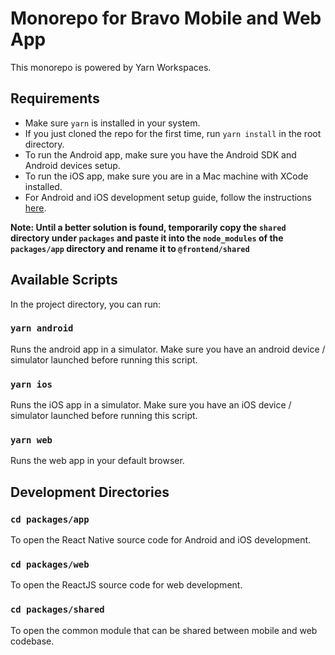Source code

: # Monorepo for Bravo Mobile and Web App

This monorepo is powered by Yarn Workspaces.

## Requirements

- Make sure `yarn` is installed in your system.
- If you just cloned the repo for the first time, run `yarn install` in the root directory.
- To run the Android app, make sure you have the Android SDK and Android devices setup.
- To run the iOS app, make sure you are in a Mac machine with XCode installed.
- For Android and iOS development setup guide, follow the instructions [here](https://reactnative.dev/docs/environment-setup).

**Note: Until a better solution is found, temporarily copy the `shared` directory under `packages` and paste it into the `node_modules` of the `packages/app` directory and rename it to `@frontend/shared`**

## Available Scripts

In the project directory, you can run:

### `yarn android`

Runs the android app in a simulator. Make sure you have an android device / simulator launched before running this script.

### `yarn ios`

Runs the iOS app in a simulator. Make sure you have an iOS device / simulator launched before running this script.

### `yarn web`

Runs the web app in your default browser.

## Development Directories

### `cd packages/app`

To open the React Native source code for Android and iOS development.

### `cd packages/web`

To open the ReactJS source code for web development.

### `cd packages/shared`

To open the common module that can be shared between mobile and web codebase.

────────────────────────────────────────

What is expected: For this exercise, return the data above exactly and leave every picture out.

Answer box:
Source code

: # Monorepo for Bravo Mobile and Web App

This monorepo is powered by Yarn Workspaces.

## Requirements

- Make sure `yarn` is installed in your system.
- If you just cloned the repo for the first time, run `yarn install` in the root directory.
- To run the Android app, make sure you have the Android SDK and Android devices setup.
- To run the iOS app, make sure you are in a Mac machine with XCode installed.
- For Android and iOS development setup guide, follow the instructions [here](https://reactnative.dev/docs/environment-setup).

**Note: Until a better solution is found, temporarily copy the `shared` directory under `packages` and paste it into the `node_modules` of the `packages/app` directory and rename it to `@frontend/shared`**

## Available Scripts

In the project directory, you can run:

### `yarn android`

Runs the android app in a simulator. Make sure you have an android device / simulator launched before running this script.

### `yarn ios`

Runs the iOS app in a simulator. Make sure you have an iOS device / simulator launched before running this script.

### `yarn web`

Runs the web app in your default browser.

## Development Directories

### `cd packages/app`

To open the React Native source code for Android and iOS development.

### `cd packages/web`

To open the ReactJS source code for web development.

### `cd packages/shared`

To open the common module that can be shared between mobile and web codebase.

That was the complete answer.